The galvanic cell has become a primary source of energy for many portable electronic devices, e.g. B. radios, hearing aids, clocks, computers and the like. In order to age the entire electronic device as compactly as possible, the electronic devices are usually provided with cavities to accommodate miniature cells as their power source. The cavities are usually designed so that a cell can be snugly stored therein, thereby making electronic contact with the appropriate terminals within the device. A major potential problem with using high energy density cells such as an alkaline cell containing divalent silver oxide and zinc is that if the cell bulges it will normally become wedged within the cavity of the device, sometimes causing damage to the device. In addition, if the cell bulges, the seal can be disturbed, allowing the electrolyte to escape, damaging the device and / or permeating oxygen from the atmosphere, which can lead to uneconomical corrosion of the negative electrode. On the other hand, if the closure of the cell is maintained, high internal gas pressure can develop which not only causes the cell to bulge, but possibly leads to the cell breaking apart
Although divalent silver oxide is a good positive

ίο high capacity active material when it is in alkaline cells are used, so it is still quite unstable when in contact with one aqueous alkaline electrolytes. Bivalent silver oxide is particularly a strongly oxidizing one

is material and as such it can decompose water in an aqueous alkaline electrolyte, whereby Oxygen gas is produced. In addition, divalent silver oxide releases oxygen when it becomes monovalent Silver oxide decomposes when it is in contact with an aqueous alkaline electrolyte. Bivalent Silver oxide can also attack cellulosic materials in the cell, e.g. B. the separator, with carbonate ions form, at the expense of even more electrolyte. These are undesirable processes for them result in cell bulging, deterioration of its parts, and operational loss. US Pat. No. 3,853,623 discloses a process for converting divalent silver oxide into an alkaline one Stabilize silver oxide zinc cells through the use of gold ions, which are deposited on the positive side of the cell separator can be introduced into the alkaline electrolyte or gold oxide becomes added to the positive active material of the cell.

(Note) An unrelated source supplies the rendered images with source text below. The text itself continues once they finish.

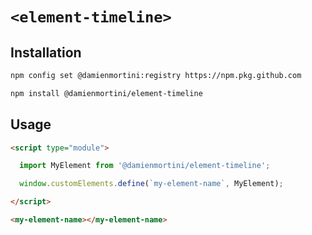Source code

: # `<element-timeline>`

## Installation

```sh
npm config set @damienmortini:registry https://npm.pkg.github.com

npm install @damienmortini/element-timeline
```

## Usage
```html
<script type="module">

  import MyElement from '@damienmortini/element-timeline';

  window.customElements.define(`my-element-name`, MyElement);

</script>

<my-element-name></my-element-name>
```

In the post-published DE-OS 29 12 177, an alkaline silver oxide cell is described in which a divalent silver oxide-containing electrode is used, and an aluminum-containing additive is added to the cell is introduced to improve the chemical stability of the divalent silver oxide when it is in

ίο Contact with the cell's alkaline electrolyte stands

From US-PS 40 78 127 it is known AgO electrodes To add cadmium oxide in amounts of 0.3% by weight or more. This document conveys in relation on the use of cadmium oxide to the skilled person the knowledge that this compound compared to the Sulphides are unsuitable for AgO electrodes with improved stability and cells with usable Establish expansion values. The pamphlet shows that the path of technical development is too certain sulphides to and from the cadmium oxide.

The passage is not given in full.